Pensar a arte como forma de interação social e o artista e o público como atores sociais pode promover aos jornalistas, tão quanto aos sociólogos, uma nova forma de reflexão, consagrando um novo olhar sobre a cultura como um todo. Especializando-se em arte e discorrendo nos cadernos de cultura com mais propriedade analítica, sem perder o inefável fado de seguir as regras impostas pelo jornalismo diário. “Voltando-se para uma direção mais antropológica e pragmática, estendida a compreensão das representações e não mais somente à explicação dos objetos ou dos fatos” (HEINICH, 2001, p.156).



Em suma:

O jornalismo cultural pede hoje, no limiar de qualquer ação, uma resenha conceitual sobre si mesmo, uma reformulação consciente. A cobertura jornalística na área de cultura precisa ser vista alem da dinâmica factual e direta, precisa ser questionada e limpa do espetáculo e dos delírios das assessorias de imprensas, com seus releases em formato de matérias pré-feitas a serem coladas e dispostas nos veículos de comunicação quase que na íntegra.

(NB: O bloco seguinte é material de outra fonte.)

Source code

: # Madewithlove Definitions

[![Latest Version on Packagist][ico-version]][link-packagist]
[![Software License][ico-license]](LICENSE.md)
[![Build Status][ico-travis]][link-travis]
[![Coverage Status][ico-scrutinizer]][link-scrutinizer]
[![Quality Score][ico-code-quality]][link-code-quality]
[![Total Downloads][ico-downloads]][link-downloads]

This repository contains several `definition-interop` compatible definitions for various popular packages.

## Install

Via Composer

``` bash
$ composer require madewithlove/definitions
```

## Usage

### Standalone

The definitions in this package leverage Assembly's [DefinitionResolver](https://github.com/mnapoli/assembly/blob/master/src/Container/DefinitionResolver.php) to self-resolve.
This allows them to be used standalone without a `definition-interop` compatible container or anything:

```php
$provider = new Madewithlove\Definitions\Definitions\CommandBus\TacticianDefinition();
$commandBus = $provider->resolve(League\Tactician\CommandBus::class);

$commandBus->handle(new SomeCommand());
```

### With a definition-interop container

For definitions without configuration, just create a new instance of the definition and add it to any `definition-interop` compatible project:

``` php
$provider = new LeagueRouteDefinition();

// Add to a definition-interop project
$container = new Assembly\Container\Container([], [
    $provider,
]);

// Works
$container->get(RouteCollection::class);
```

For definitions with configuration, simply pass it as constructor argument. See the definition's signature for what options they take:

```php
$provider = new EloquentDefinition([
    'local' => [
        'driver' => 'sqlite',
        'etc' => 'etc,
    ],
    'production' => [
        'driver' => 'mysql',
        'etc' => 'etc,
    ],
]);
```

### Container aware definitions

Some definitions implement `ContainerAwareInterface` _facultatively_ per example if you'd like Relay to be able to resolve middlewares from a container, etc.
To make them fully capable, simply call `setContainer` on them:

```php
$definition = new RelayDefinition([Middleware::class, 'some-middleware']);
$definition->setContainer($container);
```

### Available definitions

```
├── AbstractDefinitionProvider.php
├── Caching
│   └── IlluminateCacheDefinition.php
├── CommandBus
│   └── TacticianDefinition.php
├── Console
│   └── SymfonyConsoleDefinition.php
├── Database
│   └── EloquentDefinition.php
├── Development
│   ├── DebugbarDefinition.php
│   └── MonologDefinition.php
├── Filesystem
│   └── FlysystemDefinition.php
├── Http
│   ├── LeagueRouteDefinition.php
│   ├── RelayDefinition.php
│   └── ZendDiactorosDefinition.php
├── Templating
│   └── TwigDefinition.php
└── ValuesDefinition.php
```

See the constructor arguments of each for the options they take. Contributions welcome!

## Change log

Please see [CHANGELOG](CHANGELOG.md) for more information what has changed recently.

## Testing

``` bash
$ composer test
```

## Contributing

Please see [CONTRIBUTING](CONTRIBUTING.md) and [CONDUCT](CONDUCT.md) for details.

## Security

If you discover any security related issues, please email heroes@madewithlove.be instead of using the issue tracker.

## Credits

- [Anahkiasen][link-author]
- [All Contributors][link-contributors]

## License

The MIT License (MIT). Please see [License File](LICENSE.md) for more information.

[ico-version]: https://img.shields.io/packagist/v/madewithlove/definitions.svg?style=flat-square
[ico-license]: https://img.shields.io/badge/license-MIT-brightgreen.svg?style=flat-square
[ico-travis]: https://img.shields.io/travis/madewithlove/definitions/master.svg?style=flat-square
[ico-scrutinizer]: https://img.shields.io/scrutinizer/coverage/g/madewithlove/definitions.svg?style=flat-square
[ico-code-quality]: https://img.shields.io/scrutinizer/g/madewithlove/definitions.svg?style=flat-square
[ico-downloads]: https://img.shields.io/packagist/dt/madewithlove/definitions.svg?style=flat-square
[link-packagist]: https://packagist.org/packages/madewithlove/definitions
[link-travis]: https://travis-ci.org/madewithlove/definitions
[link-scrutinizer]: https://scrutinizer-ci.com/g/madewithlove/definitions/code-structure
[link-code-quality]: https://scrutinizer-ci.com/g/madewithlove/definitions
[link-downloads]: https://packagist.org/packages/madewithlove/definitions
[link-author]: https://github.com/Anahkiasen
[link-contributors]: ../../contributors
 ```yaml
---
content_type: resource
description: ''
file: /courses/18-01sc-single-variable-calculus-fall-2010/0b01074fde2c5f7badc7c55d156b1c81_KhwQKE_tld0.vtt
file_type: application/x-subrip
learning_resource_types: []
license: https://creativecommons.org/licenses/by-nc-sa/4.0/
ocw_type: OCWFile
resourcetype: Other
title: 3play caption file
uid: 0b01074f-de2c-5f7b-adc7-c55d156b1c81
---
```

Através dos estudos aplicados da cultura, da sociologia e da própria comunicação social pode haver a promoção de uma nova linha de raciocínio, que construa um novo comportamento midiático frente à arte e ao próprio entretenimento, fugindo das pressões capitalistas dos produtores e seus patrocinadores, mantendo a ética profissional e as regras quase que impossivelmente burláveis e quebradas do modelo norte-americano.

A sociologia da arte pode trazer uma ruptura ao jornalismo cultural, deixando de lado as falhas praticadas atualmente, qualificando seus profissionais e abdicando da doutrina da noticiabilidade, extremamente segregadora, manipuladora e injusta.